By Bart H. Meijer
AMSTERDAM (Reuters) - Dutch paints and chemicals maker Akzo Nobel and gas network operator Gasunie plan to build Europe's largest green hydrogen production plant in a bid to cut emissions, the companies said on Tuesday.
The facility, to be built in the northern part of the Netherlands, would use a 20 megawatt (MW) water electrolysis unit to convert sustainable electricity into hydrogen.
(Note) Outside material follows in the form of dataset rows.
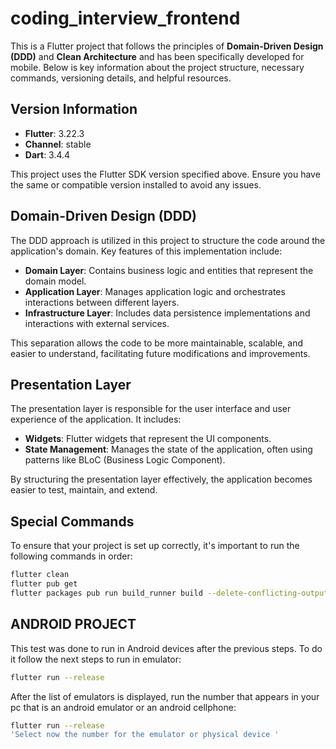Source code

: # coding_interview_frontend

This is a Flutter project that follows the principles of **Domain-Driven Design (DDD)** and **Clean Architecture** and has been specifically developed for mobile. Below is key information about the project structure, necessary commands, versioning details, and helpful resources.

## Version Information

- **Flutter**: 3.22.3
- **Channel**: stable
- **Dart**: 3.4.4

This project uses the Flutter SDK version specified above. Ensure you have the same or compatible version installed to avoid any issues.

## Domain-Driven Design (DDD)

The DDD approach is utilized in this project to structure the code around the application's domain. Key features of this implementation include:

- **Domain Layer**: Contains business logic and entities that represent the domain model.
- **Application Layer**: Manages application logic and orchestrates interactions between different layers.
- **Infrastructure Layer**: Includes data persistence implementations and interactions with external services.

This separation allows the code to be more maintainable, scalable, and easier to understand, facilitating future modifications and improvements.

## Presentation Layer

The presentation layer is responsible for the user interface and user experience of the application. It includes:

- **Widgets**: Flutter widgets that represent the UI components.
- **State Management**: Manages the state of the application, often using patterns like BLoC (Business Logic Component).

By structuring the presentation layer effectively, the application becomes easier to test, maintain, and extend.

## Special Commands

To ensure that your project is set up correctly, it's important to run the following commands in order:

```bash
flutter clean
flutter pub get
flutter packages pub run build_runner build --delete-conflicting-outputs
```

## ANDROID PROJECT

This test was done to run in Android devices after the previous steps. To do it follow the next steps to run in emulator:

```bash
flutter run --release
```

After the list of emulators is displayed, run the number that appears in your pc that is an android emulator or an android cellphone:

```bash
flutter run --release 
'Select now the number for the emulator or physical device '
```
That would mark an important step in scaling up the technology, which is seen as crucial for reducing carbon dioxide (CO2) emissions, the companies said.
Under pressure to meet strict CO2 emission goals, industrial companies and utilities hope to use excess wind and solar power to create hydrogen, which can then be stored for reconversion into power or for direct industrial use.
"This technology has enormous potential", Akzo Nobel energy director Marcel Galjee told Reuters. "With this first step, we want to show the real possibilities for building a sustainable industry using green energy."
The planned installation would produce around 3,000 tonnes of green hydrogen each year, which can either be used by Akzo's specialty chemicals division or be sold to third parties, such as public transport companies using hydrogen buses.
Both companies will look for potential buyers in the coming months and will make a final decision on the project next year, with the building costs expected to run into the "tens of millions" of euros, Galjee said.
The eventual aim is to convert and store sustainable energy in the form of hydrogen on a much larger scale, with plants of at least 100 MW. So far, the largest planned unit in the Netherlands has a capacity of 1 MW.
Industrial factories in the Netherlands currently use more than 800,000 tons of hydrogen produced by natural gas each year.
"Replacing this by sustainably produced hydrogen will reduce CO2 emissions by seven million tonnes", Galjee said. "However, the real potential is in large-scale production as the basis for green chemistry."
Akzo Nobel is one of the most energy-intensive companies in Europe. It says it currently uses renewable sources for 40 percent of its total energy need and aims to be CO2-neutral by 2050.